1 Comment

Aside from the fun of peering at the stuff that codes for the parts that make up us, knowing how a chromosome is arranged inside a cell nucleus might tell us a lot about how our genes work. Understanding the structures of genomes might well be what is needed to make sense of the genetics of complex diseases.

So just what does a chromosome look like?

Are our genomes stuffed into the cell nucleus like loose string jammed into a bag or are they arranged in an organised way? Is the arrangement of genes that are being used in the cell different from those that are not being used? Are genes that are controlled in similar ways near each other? Do different chromosomes interact with eachother?

Mitotic chromosomes (via: The Pavellas Perspective)

Mitotic chromosomes (via: The Pavellas Perspective)

You’ll have seen images of chromosomes looking like two rods pinched together in the middle, like in the electron micrograph to the right, or perhaps as part of a karyotype (karyogram or idiogram)- showing the collection of chromosomes in your cell stained to revealed a banding pattern shown below.


Karyotype of person with Down Syndrome - note the extra chromosome 21 (See Footnote 1 for more).
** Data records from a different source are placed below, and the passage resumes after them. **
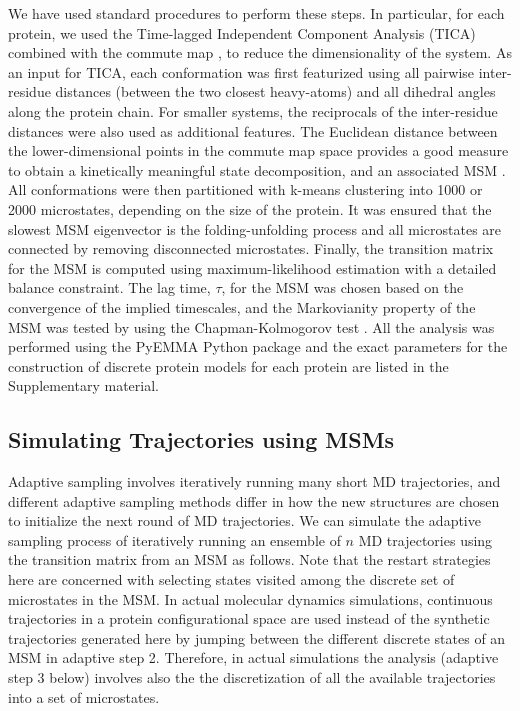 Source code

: We have used standard procedures to perform these steps. In particular, for
each protein, we used the Time-lagged Independent Component Analysis (TICA) 
\cite{TICA1-perez2013, TICA2-schwantes2013} combined with the commute map 
\cite{noe2016commute}, to reduce the dimensionality of the system. As an input
for TICA, each conformation was first featurized using all pairwise
inter-residue distances (between the two closest heavy-atoms) and all dihedral
angles along the protein chain.
For smaller systems, the reciprocals of the inter-residue distances were also
used as additional features. The Euclidean distance between the
lower-dimensional points in the commute map space provides a good measure to
obtain a kinetically meaningful state decomposition, and an associated MSM
\cite{noe2016commute}. All conformations were then
partitioned with k-means clustering into 1000 or 2000 microstates, depending on
the size of the protein. It was ensured that the slowest MSM eigenvector is the
folding-unfolding process and all microstates are connected by removing
disconnected microstates. Finally, the transition matrix for the MSM is
computed using maximum-likelihood estimation with a detailed balance
constraint. The lag time, $\tau$, for the MSM was chosen based on the
convergence of the implied timescales, and the Markovianity property of the MSM
was tested by using the Chapman-Kolmogorov test \cite{prinz2011markov}. All the
analysis was performed using the PyEMMA Python package \cite{scherer2015pyemma}
and the exact parameters for the construction of discrete protein models for
each protein are listed in the Supplementary material.

\subsection{\label{sec:level5}Simulating Trajectories using MSMs}

Adaptive sampling involves iteratively running many short MD trajectories, and
different adaptive sampling methods differ in how the new structures are chosen
to initialize the next round of MD trajectories. We can simulate the adaptive
sampling process of iteratively running an ensemble of $n$ MD trajectories 
using the transition matrix from an MSM as follows. 
Note that the restart strategies here are concerned with selecting states
visited among the discrete set of microstates in the MSM. 
In actual molecular dynamics simulations, continuous trajectories in a protein
configurational space are used instead of the synthetic trajectories generated here
by jumping between the different discrete states of an MSM in adaptive step 2.
Therefore, in actual simulations the analysis (adaptive step 3 below) involves also the
the discretization of all the available trajectories into a set of microstates.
Karyotype of person with Down Syndrome – note the extra chromosome 21 (See Footnote 1 for more).

Karyotypes, like that of a person with Down syndrome below, are typically used to investigate loss of large parts of chromosomes (deletions), or swops of large portions between chromosomes (rearrangements), that can be associated with different diseases or syndromes. Small changes can happen and affect genetics, too, but are too small to be seen this way.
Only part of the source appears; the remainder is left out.